No all’indifferenza, dunque e no allo scarto. La capacità di essere leali anche al ministero cardinalizio dipende da questa consapevolezza viva:
La disponibilità di un Porporato a dare il proprio sangue – significata dal colore rosso dell’abito – è sicura quando è radicata in questa coscienza di aver ricevuto compassione e nella capacità di avere compassione. Diversamente, non si può essere leali. Tanti comportamenti sleali di uomini di Chiesa dipendono dalla mancanza di questo senso della compassione ricevuta, e dall’abitudine di guardare da un’altra parte, dall’abitudine dell’indifferenza.
La preghiera conclusiva del Papa per tutti i nuovi porporati è dunque quella di invocazione della grazia di un “cuore compassionevole” perchè insieme possano essere “testimoni di Colui che ci ha guardato con misericordia, ci ha eletti, ci ha consacrati e ci ha inviati a portare a tutti il suo Vangelo di salvezza”.
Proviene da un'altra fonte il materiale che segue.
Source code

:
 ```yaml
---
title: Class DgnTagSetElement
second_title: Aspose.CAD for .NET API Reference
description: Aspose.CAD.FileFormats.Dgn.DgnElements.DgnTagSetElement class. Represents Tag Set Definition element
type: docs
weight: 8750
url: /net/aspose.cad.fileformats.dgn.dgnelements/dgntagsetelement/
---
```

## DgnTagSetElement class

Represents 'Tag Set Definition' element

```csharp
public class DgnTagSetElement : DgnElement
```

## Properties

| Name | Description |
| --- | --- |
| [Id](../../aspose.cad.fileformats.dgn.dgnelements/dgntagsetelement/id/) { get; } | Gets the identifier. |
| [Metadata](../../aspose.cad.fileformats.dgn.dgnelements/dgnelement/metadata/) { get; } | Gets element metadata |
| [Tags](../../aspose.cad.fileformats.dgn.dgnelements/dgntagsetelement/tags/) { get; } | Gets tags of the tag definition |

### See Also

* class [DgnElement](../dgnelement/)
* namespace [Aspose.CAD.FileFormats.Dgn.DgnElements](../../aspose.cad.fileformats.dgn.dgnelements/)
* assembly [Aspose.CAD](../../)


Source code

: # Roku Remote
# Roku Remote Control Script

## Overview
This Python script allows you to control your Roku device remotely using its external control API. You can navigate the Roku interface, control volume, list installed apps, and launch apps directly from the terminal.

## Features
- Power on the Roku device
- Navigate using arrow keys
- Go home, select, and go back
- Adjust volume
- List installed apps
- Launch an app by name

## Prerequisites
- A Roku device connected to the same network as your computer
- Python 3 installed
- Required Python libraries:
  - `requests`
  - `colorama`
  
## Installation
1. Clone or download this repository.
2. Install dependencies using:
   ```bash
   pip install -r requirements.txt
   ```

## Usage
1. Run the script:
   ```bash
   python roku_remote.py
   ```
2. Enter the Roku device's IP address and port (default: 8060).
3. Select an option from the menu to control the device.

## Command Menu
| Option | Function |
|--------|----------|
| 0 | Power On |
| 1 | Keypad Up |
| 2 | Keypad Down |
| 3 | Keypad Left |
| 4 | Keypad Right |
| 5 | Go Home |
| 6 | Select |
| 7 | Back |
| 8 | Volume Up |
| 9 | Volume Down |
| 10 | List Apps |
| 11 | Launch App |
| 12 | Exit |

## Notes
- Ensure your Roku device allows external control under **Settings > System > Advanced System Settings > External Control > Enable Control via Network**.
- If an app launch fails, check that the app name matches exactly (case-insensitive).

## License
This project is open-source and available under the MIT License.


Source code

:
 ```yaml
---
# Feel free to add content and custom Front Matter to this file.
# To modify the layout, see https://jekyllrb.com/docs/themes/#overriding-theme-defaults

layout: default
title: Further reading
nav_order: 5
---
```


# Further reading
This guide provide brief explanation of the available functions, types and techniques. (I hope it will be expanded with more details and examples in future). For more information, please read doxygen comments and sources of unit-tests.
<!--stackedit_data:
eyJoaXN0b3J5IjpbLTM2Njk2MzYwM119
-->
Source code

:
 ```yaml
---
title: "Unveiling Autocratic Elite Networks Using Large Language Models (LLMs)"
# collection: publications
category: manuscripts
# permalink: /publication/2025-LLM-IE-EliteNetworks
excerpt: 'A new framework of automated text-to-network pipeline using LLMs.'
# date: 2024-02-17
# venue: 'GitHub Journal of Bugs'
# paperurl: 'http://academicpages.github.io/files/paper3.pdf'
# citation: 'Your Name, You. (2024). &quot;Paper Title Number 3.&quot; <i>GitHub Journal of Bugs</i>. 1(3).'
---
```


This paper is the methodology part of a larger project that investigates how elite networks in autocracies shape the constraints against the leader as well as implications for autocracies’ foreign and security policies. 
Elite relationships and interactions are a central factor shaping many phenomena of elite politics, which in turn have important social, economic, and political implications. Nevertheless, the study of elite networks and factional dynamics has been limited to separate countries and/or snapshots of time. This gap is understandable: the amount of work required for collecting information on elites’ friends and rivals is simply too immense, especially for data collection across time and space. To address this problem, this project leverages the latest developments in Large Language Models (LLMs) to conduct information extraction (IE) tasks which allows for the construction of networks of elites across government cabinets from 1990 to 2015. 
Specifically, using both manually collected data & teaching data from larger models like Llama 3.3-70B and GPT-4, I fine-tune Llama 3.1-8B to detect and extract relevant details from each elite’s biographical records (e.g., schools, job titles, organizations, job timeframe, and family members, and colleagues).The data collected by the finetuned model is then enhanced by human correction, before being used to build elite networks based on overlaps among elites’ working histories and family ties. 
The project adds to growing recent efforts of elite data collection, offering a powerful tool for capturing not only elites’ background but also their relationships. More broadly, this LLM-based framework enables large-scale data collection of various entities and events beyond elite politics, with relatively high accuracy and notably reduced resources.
Al termine dell’omelia la cerimonia del Concistoro entra nel vivo. Il Papa pronuncia la formula di creazione di questi ” intrepidi testimoni di Cristo” e li chiama ad uno ad uno; quindi in risposta ciascuno dei nuovi cardinali a sua volta, recitato il Credo, giura fedeltà e obbedienza “per ora e per sempre” al Vangelo, al Papa a ai suoi successori. Segue l’imposizione della berretta, la consegna dell’anello cardinalizio e l’assegnazione del Titolo o Diaconia seguito dall’abbraccio di pace.